Problem statement
The expected output is a verbatim reprint of the lines from the beginning of the data that follows through the line that contains "- DONE using".

━━ Material for the task ━━

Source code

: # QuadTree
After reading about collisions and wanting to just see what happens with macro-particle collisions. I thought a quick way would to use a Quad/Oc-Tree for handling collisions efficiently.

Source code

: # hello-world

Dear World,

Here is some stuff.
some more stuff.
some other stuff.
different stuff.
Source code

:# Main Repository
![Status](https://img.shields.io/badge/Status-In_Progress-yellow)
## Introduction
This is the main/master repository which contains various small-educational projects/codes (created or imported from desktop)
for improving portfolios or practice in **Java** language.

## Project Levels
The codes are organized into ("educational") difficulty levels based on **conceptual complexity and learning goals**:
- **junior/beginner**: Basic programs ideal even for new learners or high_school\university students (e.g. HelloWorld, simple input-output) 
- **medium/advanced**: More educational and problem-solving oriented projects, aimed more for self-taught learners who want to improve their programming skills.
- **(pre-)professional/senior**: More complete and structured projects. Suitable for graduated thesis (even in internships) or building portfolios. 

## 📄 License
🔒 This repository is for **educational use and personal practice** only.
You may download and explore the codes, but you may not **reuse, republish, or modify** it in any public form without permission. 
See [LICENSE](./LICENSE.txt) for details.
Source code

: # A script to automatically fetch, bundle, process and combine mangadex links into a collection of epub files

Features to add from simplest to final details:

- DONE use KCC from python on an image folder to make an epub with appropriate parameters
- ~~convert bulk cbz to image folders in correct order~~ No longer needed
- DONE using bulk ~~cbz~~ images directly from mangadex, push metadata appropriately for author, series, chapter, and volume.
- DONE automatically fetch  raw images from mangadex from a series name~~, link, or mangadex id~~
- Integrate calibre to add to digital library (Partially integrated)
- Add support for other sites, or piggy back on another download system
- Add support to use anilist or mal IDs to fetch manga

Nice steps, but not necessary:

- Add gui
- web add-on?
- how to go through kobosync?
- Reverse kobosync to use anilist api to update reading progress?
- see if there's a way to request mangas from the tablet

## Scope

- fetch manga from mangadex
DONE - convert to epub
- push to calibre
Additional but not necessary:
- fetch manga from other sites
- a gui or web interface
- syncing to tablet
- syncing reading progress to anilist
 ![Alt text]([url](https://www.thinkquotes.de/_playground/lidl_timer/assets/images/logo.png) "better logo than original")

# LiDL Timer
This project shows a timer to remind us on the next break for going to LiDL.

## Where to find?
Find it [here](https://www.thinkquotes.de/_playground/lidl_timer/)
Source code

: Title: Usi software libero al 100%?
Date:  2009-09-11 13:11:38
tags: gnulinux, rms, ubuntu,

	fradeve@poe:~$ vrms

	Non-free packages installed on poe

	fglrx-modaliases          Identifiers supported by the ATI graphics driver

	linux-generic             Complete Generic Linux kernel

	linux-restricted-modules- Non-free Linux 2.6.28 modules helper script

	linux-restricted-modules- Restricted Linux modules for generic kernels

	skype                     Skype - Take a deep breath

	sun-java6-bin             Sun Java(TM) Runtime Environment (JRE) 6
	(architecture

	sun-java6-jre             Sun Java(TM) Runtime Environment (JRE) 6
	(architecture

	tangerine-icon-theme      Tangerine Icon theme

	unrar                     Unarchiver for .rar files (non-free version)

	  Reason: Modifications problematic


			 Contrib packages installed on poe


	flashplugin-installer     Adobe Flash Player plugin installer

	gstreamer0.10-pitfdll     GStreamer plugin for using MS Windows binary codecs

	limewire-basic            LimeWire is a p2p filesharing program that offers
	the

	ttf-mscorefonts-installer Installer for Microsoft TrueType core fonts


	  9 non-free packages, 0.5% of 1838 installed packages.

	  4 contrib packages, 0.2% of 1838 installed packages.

━━━

Response below
Source code

: # QuadTree
After reading about collisions and wanting to just see what happens with macro-particle collisions. I thought a quick way would to use a Quad/Oc-Tree for handling collisions efficiently.

Source code

: # hello-world

Dear World,

Here is some stuff.
some more stuff.
some other stuff.
different stuff.
Source code

:# Main Repository
![Status](https://img.shields.io/badge/Status-In_Progress-yellow)
## Introduction
This is the main/master repository which contains various small-educational projects/codes (created or imported from desktop)
for improving portfolios or practice in **Java** language.

## Project Levels
The codes are organized into ("educational") difficulty levels based on **conceptual complexity and learning goals**:
- **junior/beginner**: Basic programs ideal even for new learners or high_school\university students (e.g. HelloWorld, simple input-output) 
- **medium/advanced**: More educational and problem-solving oriented projects, aimed more for self-taught learners who want to improve their programming skills.
- **(pre-)professional/senior**: More complete and structured projects. Suitable for graduated thesis (even in internships) or building portfolios. 

## 📄 License
🔒 This repository is for **educational use and personal practice** only.
You may download and explore the codes, but you may not **reuse, republish, or modify** it in any public form without permission. 
See [LICENSE](./LICENSE.txt) for details.
Source code

: # A script to automatically fetch, bundle, process and combine mangadex links into a collection of epub files

Features to add from simplest to final details:

- DONE use KCC from python on an image folder to make an epub with appropriate parameters
- ~~convert bulk cbz to image folders in correct order~~ No longer needed
- DONE using bulk ~~cbz~~ images directly from mangadex, push metadata appropriately for author, series, chapter, and volume.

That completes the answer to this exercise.